Profissionais de saúde enfrentam RISCO MAIOR com a Covid-19
*Por
Ruy Fernando G. L. Cavalheiro
A
tabela de Acompanhamento Mensal do Benefício Auxílio-Doença Acidentário
emitida pela Secretaria de Previdência do Ministério da Economia referente
ao ano de 20191 indica que naquele período foram registrados na base
de dados 5.158 acidentes de trabalho apenas na atividade
econômica de atendimento hospitalar — CNAE 8610. Esse número dá a média
de mais de 429 acidentes do trabalho por mês e desconsidera, pelos CNAEs
específicos, os serviços de atendimento a urgências, remoção, atenção
ambulatorial e outros que são, também, tipicamente atividades de saúde.
Tais
índices mantém o trabalho em atividades de saúde no Brasil como um dos mais
perigosos na prática, atrás apenas dos trabalhos em transporte rodoviário de
carga e no comércio varejista, superando as indústrias da construção e as
atividades agropecuárias.

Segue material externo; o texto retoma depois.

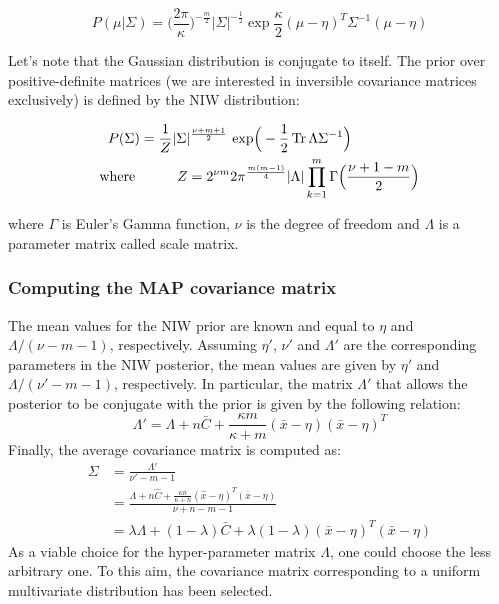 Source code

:             \begin{equation}
                P(\mu \vert \Sigma) = \Big(\frac{2 \pi}{\kappa}\Big)^{-\frac{m}{2}} \vert\Sigma\vert^{-\frac{1}{2}}
                \exp{\frac{\kappa}{2} (\mu - \eta)^T \Sigma^{-1} (\mu - \eta)}
            \end{equation}

            Let's note that the Gaussian distribution is conjugate to itself. The prior over positive-definite matrices
            (we are interested in inversible covariance matrices exclusively) is defined by the NIW distribution:

            \begin{equation}
                \begin{split}
                    P(\Sigma) & = \frac{1}{Z} \vert\Sigma\vert^{\frac{\nu + m + 1}{2}} \text{ exp}\Big(-\frac{1}{2} \operatorname{Tr}{\Lambda \Sigma^{-1}}\Big) \\
                    \text{where } & \ \ \ \ \ \ \ \ Z = 2^{\nu m}{2} \pi^{\frac{m (m - 1)}{4}} \vert\Lambda\vert 
                    \prod\limits_{k=1}^{m} \Gamma\Big(\frac{\nu + 1 - m}{2}\Big)
                \end{split}
            \end{equation}

            where $\Gamma$ is Euler's Gamma function, $\nu$ is the degree of freedom and $\Lambda$ is a parameter matrix called scale matrix.
            
        \subsubsection{Computing the MAP covariance matrix}

            The mean values for the NIW prior are known and equal to $\eta$ and $\Lambda / (\nu - m - 1)$, respectively.
            Assuming $\eta'$, $\nu'$ and $\Lambda'$ are the corresponding parameters in the NIW posterior, the mean values are given by
            $\eta'$ and $\Lambda / (\nu' - m - 1)$, respectively. In particular, the matrix $\Lambda'$ that allows the posterior to be conjugate
            with the prior is given by the following relation:
            \begin{equation}
                \Lambda' = \Lambda + n \bar{C} + \frac{\kappa m}{\kappa + m} (\bar{x} - \eta) (\bar{x} - \eta)^T
            \end{equation}
            Finally, the average covariance matrix is computed as:
            \begin{align*}
                \Sigma & = \frac{\Lambda'}{\nu' - m - 1} \\
                & = \frac{\Lambda + n \hat{C} + \frac{\kappa n}{\kappa + n} (\hat{x} - \eta)^T (\bar{x} - \eta)}{\nu + n - m -1} \\
                & = \lambda \Lambda + (1 - \lambda) \bar{C} + \lambda (1 - \lambda) (\bar{x} - \eta)^T (\bar{x} - \eta)
            \end{align*}
            As a viable choice for the hyper-parameter matrix $\Lambda$, one could choose the less arbitrary one. To this aim, the covariance
            matrix corresponding to a uniform multivariate distribution has been selected.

E mesmo essa predominância do transporte rodoviário
de carga e do comércio varejista se dá, aparentemente, em números absolutos e
não percentuais, eis que se tratam de atividades com centenas de milhares de
trabalhadores envolvidos.
Já
no ano de 2011 o Ministério Público do Trabalho havia chegado à conclusão de
que as atividades de saúde eram preocupantemente perigosas e causadoras de
acidentes do trabalho. Nesse sentido, decidiu colegiadamente, mediante a Coordenadoria Nacional de Combate às
Irregularidades Trabalhistas na Administração Pública — Conap, pela criação
de um Projeto Estratégico focado na proteção e promoção da segurança do
trabalho dos profissionais da saúde nos estabelecimentos públicos. Tal projeto
tinha como bases as normas específicas de cada atividade — enfermagem, medicina
e radiologia, especialmente — e a dicção da Norma Regulamentadora nº 32, do
extinto Ministério do Trabalho, que fixa os parâmetros de segurança e saúde das
atividades profissionais nessa área, cobrindo desde o atendimento até as
lavanderias, descarte de resíduos sólidos e regras de vestimenta.
No manual de atuação elaborado sobre o tema2 são listados os alarmantes
índices de acidentes do trabalho, bem como os de subnotificação de acidentes.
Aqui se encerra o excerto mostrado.